On 13 March 2012 16:40, Liam Proven <lpro...@gmail.com> wrote:

> On 13 March 2012 15:29, Simon Greenwood <sfgreenw...@gmail.com> wrote:
> >
> >
> > On 13 March 2012 15:14, Liam Proven <lpro...@gmail.com> wrote:
> >>
> >> Reposted from Ubuntu-users, where nobody was able to even give me a
> >> pointer. Anyone here got any ideas?
> >>
> >> This used to be the default behaviour, IIRC.
> >>
> >> I keep a lot of non-critical stuff on a FAT32 volume shared with
> >> Windows.

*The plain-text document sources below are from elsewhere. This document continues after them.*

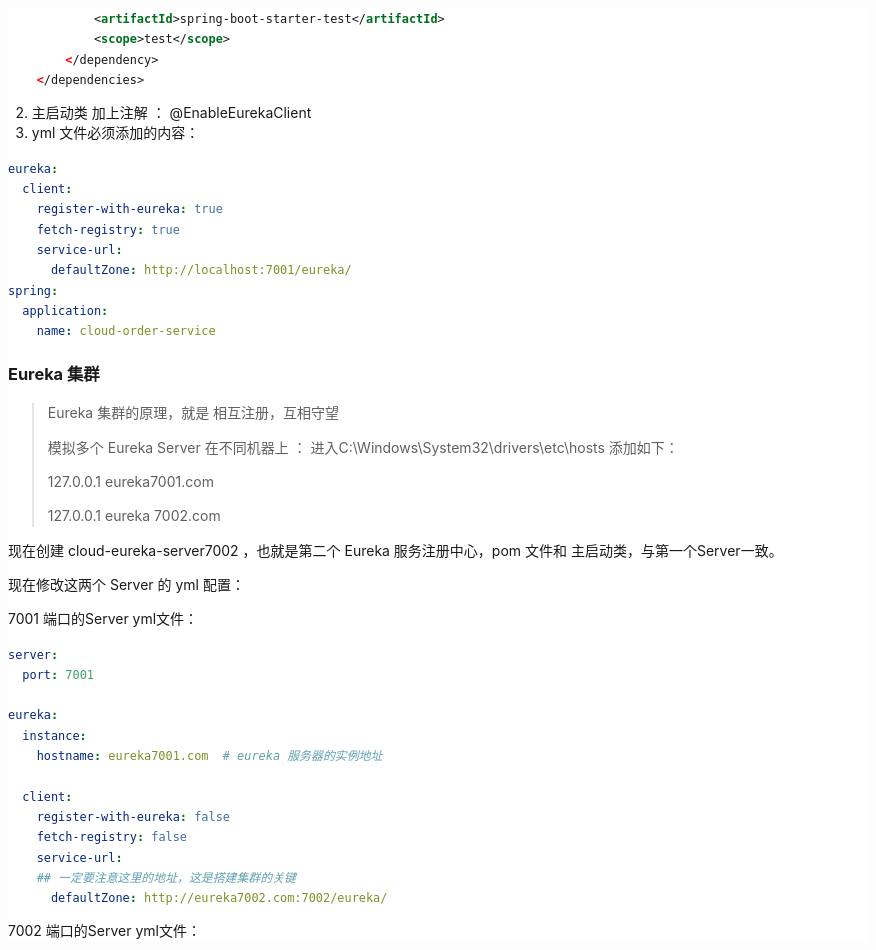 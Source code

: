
 ```xml
            <artifactId>spring-boot-starter-test</artifactId>
            <scope>test</scope>
        </dependency>
    </dependencies>
```

2. 主启动类 加上注解 ： @EnableEurekaClient
3. yml 文件必须添加的内容：

```yml
eureka:
  client:
    register-with-eureka: true
    fetch-registry: true
    service-url:
      defaultZone: http://localhost:7001/eureka/
spring:
  application:
    name: cloud-order-service
```

### Eureka 集群

> Eureka 集群的原理，就是 相互注册，互相守望
>
> 模拟多个 Eureka Server 在不同机器上 ： 进入C:\Windows\System32\drivers\etc\hosts  添加如下：
>
> 127.0.0.1 eureka7001.com
>
> 127.0.0.1 eureka 7002.com

现在创建 cloud-eureka-server7002 ，也就是第二个 Eureka 服务注册中心，pom 文件和 主启动类，与第一个Server一致。

现在修改这两个 Server 的 yml 配置：

7001 端口的Server yml文件：

```yml
server:
  port: 7001

eureka:
  instance:
    hostname: eureka7001.com  # eureka 服务器的实例地址

  client:
    register-with-eureka: false
    fetch-registry: false
    service-url:
    ## 一定要注意这里的地址，这是搭建集群的关键
      defaultZone: http://eureka7002.com:7002/eureka/
```

7002 端口的Server yml文件：
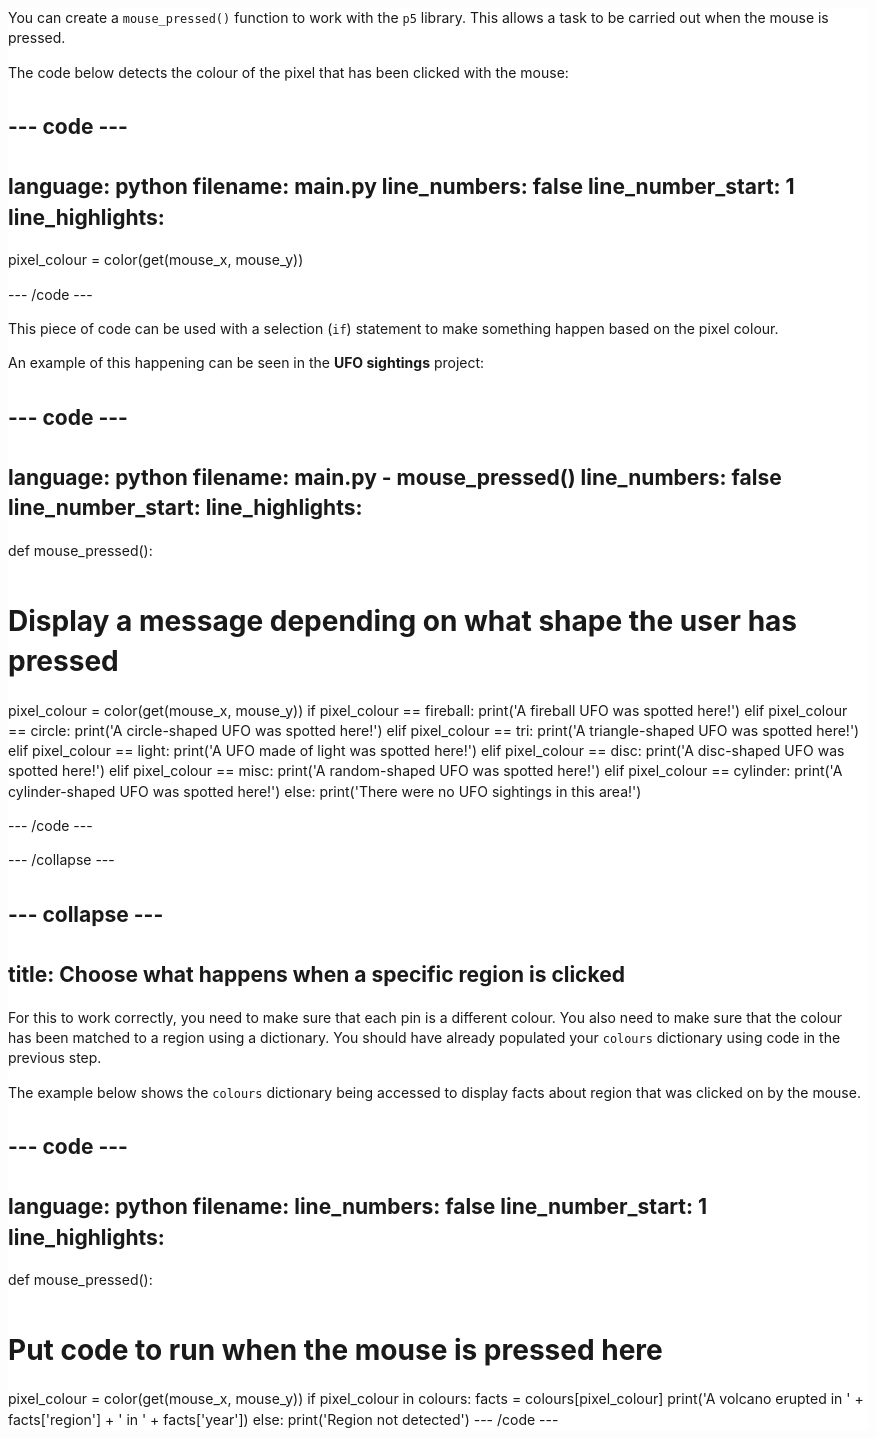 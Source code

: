 You can create a `mouse_pressed()` function to work with the `p5` library. This allows a task to be carried out when the mouse is pressed.

The code below detects the colour of the pixel that has been clicked with the mouse:

--- code ---
---
language: python filename: main.py line_numbers: false line_number_start: 1
line_highlights:
---
pixel_colour = color(get(mouse_x, mouse_y))

--- /code ---

This piece of code can be used with a selection (`if`) statement to make something happen based on the pixel colour.

An example of this happening can be seen in the **UFO sightings** project:

--- code ---
---
language: python filename: main.py - mouse_pressed() line_numbers: false line_number_start:
line_highlights:
---
def mouse_pressed():

  # Display a message depending on what shape the user has pressed

  pixel_colour = color(get(mouse_x, mouse_y)) if pixel_colour == fireball: print('A fireball UFO was spotted here!') elif pixel_colour == circle: print('A circle-shaped UFO was spotted here!') elif pixel_colour == tri: print('A triangle-shaped UFO was spotted here!') elif pixel_colour == light: print('A UFO made of light was spotted here!') elif pixel_colour == disc: print('A disc-shaped UFO was spotted here!') elif pixel_colour == misc: print('A random-shaped UFO was spotted here!') elif pixel_colour == cylinder: print('A cylinder-shaped UFO was spotted here!') else: print('There were no UFO sightings in this area!')

--- /code ---

--- /collapse ---

--- collapse ---
---
title: Choose what happens when a specific region is clicked
---
For this to work correctly, you need to make sure that each pin is a different colour. You also need to make sure that the colour has been matched to a region using a dictionary. You should have already populated your `colours` dictionary using code in the previous step.

The example below shows the `colours` dictionary being accessed to display facts about region that was clicked on by the mouse.

--- code ---
---
language: python filename: line_numbers: false line_number_start: 1
line_highlights:
---
def mouse_pressed():
# Put code to run when the mouse is pressed here
  pixel_colour = color(get(mouse_x, mouse_y)) if pixel_colour in colours: facts = colours[pixel_colour] print('A volcano erupted in ' + facts['region'] + ' in ' + facts['year']) else: print('Region not detected') --- /code ---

I have put it into /etc/fstab manually; this worked at first,
> >> but for some reason, it keeps mounting RO & I have to do a `sudo
> >> umount /dev/sdb6` command to unmount it, then use Nautilus to remount
> >> it for all users as RW.
> >>
> >> What I'd rather like is the way Ubuntu /used/ to handle this in years
> >> gone by: to just automatically mount all visible drives at boot time.
> >>
> >> I've Googled but I can't find an easy way of achieving this. Is there
> one?
> >>
> >> BTW, I don't mean to add them to /etc/fstab; I mean to just mount all
> >> visible volumes, even when these change.
> >
> > If automount doesn't do it and can't be made to do it, then you'd
> probably
> > have to script it. I'm finding that gparted makes it a lot easier to do
> that
> > sort of thing.
>
> I've installed automount - nothing works automagically, certainly. If
> it has to be manually configured, could you give me any pointers to a
> HOWTO or anything?
>
>
This seems to do what I'd expect it to do:
http://superuser.com/questions/53978/ubuntu-automatically-mount-external-drives-to-media-label-on-boot-without-a-u

The missing link is setting up udev correctly.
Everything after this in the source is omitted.